CEE has been one of the main beneficiaries of new productive investment in Europe in the last few decades. This has been primarily focused on a group of so-called Tier 1 countries including the Czech Republic, Poland, Slovakia and Hungary. The Czech Republic has one of the highest stocks of manufacturing FDI (Foreign Direct Investment) per capita within CEE. This investment has put local labour markets under pressure.

The Czech unemployment rate has fallen from a post crisis peak of 7.3% in 2010 to 5.1% in 2015 and is expected to fall to just above 4% by the end of 2016, the lowest level in Europe. In Poland, another regional heavyweight, the unemployment rate is predicted to fall to an all-time low of 6.2% by the end of the year. 

Meanwhile, gross average manufacturing wages have increased by nearly 50% in the Czech Republic, 57% in Slovakia, 68% in Poland and 73% in Hungary in the space of less than 10 years (2005 to 2014). 

These cyclical and structural forces are slowly redrawing the manufacturing landscape across the CEE region as we know it, and are prompting some corporates to consider alternative territories to established manufacturing hot spots.
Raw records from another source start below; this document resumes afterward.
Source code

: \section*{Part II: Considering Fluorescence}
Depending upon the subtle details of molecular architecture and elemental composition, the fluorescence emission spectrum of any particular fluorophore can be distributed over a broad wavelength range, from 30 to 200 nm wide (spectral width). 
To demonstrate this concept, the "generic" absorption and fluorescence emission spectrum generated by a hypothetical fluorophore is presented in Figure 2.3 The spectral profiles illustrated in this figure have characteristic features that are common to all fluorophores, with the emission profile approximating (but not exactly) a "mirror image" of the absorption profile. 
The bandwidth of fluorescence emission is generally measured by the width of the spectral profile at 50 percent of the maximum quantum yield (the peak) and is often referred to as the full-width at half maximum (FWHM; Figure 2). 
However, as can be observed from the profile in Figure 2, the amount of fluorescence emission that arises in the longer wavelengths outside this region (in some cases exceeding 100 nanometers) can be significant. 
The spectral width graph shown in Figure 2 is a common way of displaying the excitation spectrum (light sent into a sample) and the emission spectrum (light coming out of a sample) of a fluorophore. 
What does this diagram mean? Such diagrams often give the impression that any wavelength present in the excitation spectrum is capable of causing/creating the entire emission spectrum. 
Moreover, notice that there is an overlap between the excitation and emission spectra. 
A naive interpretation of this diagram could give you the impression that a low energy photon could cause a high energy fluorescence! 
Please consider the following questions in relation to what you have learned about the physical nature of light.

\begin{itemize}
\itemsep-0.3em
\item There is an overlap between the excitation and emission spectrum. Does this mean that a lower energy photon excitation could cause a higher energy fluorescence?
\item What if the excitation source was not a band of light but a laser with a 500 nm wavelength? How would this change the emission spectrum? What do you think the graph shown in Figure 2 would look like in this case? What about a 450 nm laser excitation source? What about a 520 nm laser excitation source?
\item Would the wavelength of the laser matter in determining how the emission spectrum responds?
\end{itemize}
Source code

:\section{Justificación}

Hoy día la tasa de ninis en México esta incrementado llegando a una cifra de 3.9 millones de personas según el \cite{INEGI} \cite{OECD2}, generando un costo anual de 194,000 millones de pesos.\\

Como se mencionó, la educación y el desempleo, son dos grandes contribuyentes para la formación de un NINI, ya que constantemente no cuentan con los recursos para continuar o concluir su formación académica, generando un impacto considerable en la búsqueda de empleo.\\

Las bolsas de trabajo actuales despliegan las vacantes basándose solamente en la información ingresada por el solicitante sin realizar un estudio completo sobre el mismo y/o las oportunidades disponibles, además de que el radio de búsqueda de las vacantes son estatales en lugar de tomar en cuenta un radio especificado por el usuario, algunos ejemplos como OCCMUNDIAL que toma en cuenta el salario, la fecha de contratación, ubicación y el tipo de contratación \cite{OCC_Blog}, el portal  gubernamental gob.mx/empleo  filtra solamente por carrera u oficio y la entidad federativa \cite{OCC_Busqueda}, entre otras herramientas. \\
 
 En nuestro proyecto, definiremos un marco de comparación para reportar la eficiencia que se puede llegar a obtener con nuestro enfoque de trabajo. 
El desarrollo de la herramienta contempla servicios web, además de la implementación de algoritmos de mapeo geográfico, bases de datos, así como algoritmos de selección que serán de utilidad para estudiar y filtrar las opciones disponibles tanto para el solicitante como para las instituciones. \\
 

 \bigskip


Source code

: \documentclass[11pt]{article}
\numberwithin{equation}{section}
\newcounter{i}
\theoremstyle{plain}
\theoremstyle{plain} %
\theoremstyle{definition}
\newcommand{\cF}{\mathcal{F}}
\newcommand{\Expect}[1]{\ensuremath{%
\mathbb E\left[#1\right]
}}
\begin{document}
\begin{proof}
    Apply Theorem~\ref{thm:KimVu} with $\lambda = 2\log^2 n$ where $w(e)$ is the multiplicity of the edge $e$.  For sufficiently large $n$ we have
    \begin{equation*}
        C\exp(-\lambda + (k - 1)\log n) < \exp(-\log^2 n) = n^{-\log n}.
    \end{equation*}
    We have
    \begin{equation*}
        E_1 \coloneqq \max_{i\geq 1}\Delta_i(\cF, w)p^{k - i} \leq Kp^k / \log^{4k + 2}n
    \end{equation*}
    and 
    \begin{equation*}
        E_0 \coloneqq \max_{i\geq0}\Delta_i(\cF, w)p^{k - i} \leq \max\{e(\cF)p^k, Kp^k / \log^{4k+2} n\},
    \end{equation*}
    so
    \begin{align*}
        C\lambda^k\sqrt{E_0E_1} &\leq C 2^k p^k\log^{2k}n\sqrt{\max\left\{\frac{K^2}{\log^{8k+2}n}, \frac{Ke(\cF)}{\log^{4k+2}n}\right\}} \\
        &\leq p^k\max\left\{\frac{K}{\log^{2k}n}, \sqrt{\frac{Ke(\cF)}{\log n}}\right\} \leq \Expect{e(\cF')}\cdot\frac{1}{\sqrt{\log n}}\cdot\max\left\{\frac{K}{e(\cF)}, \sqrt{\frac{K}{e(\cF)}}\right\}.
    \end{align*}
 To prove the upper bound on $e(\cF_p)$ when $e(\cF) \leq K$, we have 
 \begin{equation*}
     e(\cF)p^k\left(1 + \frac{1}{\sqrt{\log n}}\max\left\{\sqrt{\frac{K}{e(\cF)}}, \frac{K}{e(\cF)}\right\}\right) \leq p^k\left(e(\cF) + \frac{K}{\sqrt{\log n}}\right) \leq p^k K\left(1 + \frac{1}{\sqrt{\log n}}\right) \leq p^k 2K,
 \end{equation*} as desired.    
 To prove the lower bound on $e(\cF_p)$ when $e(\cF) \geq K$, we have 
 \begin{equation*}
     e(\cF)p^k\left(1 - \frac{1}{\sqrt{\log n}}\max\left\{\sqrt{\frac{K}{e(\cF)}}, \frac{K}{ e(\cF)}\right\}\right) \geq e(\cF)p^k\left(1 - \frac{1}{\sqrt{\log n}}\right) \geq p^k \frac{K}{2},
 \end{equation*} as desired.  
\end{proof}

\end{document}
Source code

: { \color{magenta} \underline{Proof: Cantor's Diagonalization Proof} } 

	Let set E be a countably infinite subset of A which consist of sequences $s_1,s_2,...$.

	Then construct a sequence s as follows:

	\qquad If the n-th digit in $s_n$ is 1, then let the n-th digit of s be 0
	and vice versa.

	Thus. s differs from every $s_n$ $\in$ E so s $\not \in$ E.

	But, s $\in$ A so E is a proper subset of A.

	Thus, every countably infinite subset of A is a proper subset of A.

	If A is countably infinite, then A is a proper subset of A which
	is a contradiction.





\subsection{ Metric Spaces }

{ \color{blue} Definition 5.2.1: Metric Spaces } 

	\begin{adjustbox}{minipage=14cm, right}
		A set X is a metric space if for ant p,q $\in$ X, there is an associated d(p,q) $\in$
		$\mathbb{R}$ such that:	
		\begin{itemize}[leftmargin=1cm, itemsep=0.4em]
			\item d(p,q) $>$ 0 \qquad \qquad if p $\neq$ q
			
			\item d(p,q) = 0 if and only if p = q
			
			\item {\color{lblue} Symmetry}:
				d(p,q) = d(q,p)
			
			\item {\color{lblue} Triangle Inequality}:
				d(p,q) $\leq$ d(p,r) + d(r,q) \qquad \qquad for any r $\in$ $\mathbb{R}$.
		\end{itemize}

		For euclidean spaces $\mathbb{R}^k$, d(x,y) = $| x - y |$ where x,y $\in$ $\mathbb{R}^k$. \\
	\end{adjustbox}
The report  - ”Global Manufacturing Shifts: an EMEA Perspective. Production in the post-BRICs era” cites several significant factors and trends as catalysts for redrawing the manufacturing landscape:

1) Rising labour costs and labour shortages in global manufacturing hot spots are redefining the map of global manufacturing, driving growth into the next group of low cost countries such as South Eastern Europe, Turkey and Morocco.

2) Labour costs are far from being the only determining factor for locating a site or plant or in product-sourcing decisions. The need to improve speed to market and the growing demand for customised product means proximity to final consumers is increasingly important. As a result, regions/countries close to major consumer blocks that offer a good balance between cost/risk are those best placed to benefit from this trend. These include the previously mentioned countries plus South East Asia and Mexico.

3) In line with Industry 4.0, Western European supply chains are set to become increasingly automated, with robot-operated factories the norm. Port operator APM Terminals, for example, recently announced the opening of the world's first fully-automated container in Rotterdam Port. Amazon has cut its operating expenses by about 20% by using its Kiva robots, and plans to roll out this technology more extensively across Europe and Asia. 

4) Automation and technology may also enable the return of some traditionally labour intensive productions, from farther afield, as they seek to maximize speed to market.  While this will generate new real estate requirements, the overall impact on job markets is likely to be more muted and unevenly felt across skills/qualifications levels, with the low-skilled workforce set to be most impacted.

5) In CEE, tier 1 markets like Poland and the Czech Republic have become more expensive and increasingly saturated in their primary manufacturing locations. This is likely to pave the way to greater manufacturing investment, particularly by cost-sensitive industries, into “off-the beaten track” regions within these countries or deeper into South Eastern Europe and the Balkans region. Labour cost will be a key driver, with current infrastructure development across the region helping de-risk investment. EU enlargement on other hand seems to have lost momentum but remains important in the mid-long term.

6) Mediterranean countries like Turkey and Morocco are likely to capture some investment thanks to their large, young and educated workforce and their location at the crossroads of Europe and other emerging regions like Africa and the Middle East. Turkey in particular is the Western’ terminal of China’s Silk Road initiative, aimed at strengthening trade between the Far East and Europe and support China’s outward investment.